◆ TASK INSTRUCTIONS ◆
Write out, unaltered, each line from the top of the records below down to the line where "This WHMCS Hook" appears, that line included.

[Stored data]
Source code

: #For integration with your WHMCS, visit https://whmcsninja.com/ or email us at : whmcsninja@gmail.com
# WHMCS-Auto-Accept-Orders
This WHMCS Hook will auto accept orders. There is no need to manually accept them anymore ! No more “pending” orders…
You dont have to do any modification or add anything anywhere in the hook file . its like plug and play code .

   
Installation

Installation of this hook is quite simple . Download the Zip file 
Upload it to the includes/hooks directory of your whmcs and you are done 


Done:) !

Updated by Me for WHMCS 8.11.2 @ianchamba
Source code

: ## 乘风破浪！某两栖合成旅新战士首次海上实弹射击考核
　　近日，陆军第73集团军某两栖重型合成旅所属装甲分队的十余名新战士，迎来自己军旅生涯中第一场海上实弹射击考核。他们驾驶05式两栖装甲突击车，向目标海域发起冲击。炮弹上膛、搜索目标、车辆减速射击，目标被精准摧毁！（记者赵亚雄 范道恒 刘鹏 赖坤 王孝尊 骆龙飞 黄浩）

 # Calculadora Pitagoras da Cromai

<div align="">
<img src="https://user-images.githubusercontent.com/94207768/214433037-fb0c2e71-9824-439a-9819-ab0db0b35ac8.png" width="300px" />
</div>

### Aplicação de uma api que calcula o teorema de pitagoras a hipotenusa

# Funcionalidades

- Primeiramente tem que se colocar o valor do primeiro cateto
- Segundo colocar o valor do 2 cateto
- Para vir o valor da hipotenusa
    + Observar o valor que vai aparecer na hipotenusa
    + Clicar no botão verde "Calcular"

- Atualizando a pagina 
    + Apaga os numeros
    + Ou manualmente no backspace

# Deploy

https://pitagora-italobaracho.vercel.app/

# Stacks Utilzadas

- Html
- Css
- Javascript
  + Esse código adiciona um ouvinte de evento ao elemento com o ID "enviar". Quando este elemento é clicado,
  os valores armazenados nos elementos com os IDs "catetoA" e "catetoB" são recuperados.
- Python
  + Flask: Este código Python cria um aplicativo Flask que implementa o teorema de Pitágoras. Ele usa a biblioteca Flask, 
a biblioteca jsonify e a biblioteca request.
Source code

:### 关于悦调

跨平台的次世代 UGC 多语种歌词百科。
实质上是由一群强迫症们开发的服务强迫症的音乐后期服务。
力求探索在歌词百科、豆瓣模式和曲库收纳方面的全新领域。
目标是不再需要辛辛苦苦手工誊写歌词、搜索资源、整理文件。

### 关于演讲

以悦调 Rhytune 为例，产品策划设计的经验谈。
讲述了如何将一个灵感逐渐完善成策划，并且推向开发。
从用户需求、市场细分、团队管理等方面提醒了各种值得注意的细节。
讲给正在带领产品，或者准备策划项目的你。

◆ SOLUTION TO THE PROBLEM ◆
Source code

: #For integration with your WHMCS, visit https://whmcsninja.com/ or email us at : whmcsninja@gmail.com
# WHMCS-Auto-Accept-Orders
This WHMCS Hook will auto accept orders. There is no need to manually accept them anymore ! No more “pending” orders…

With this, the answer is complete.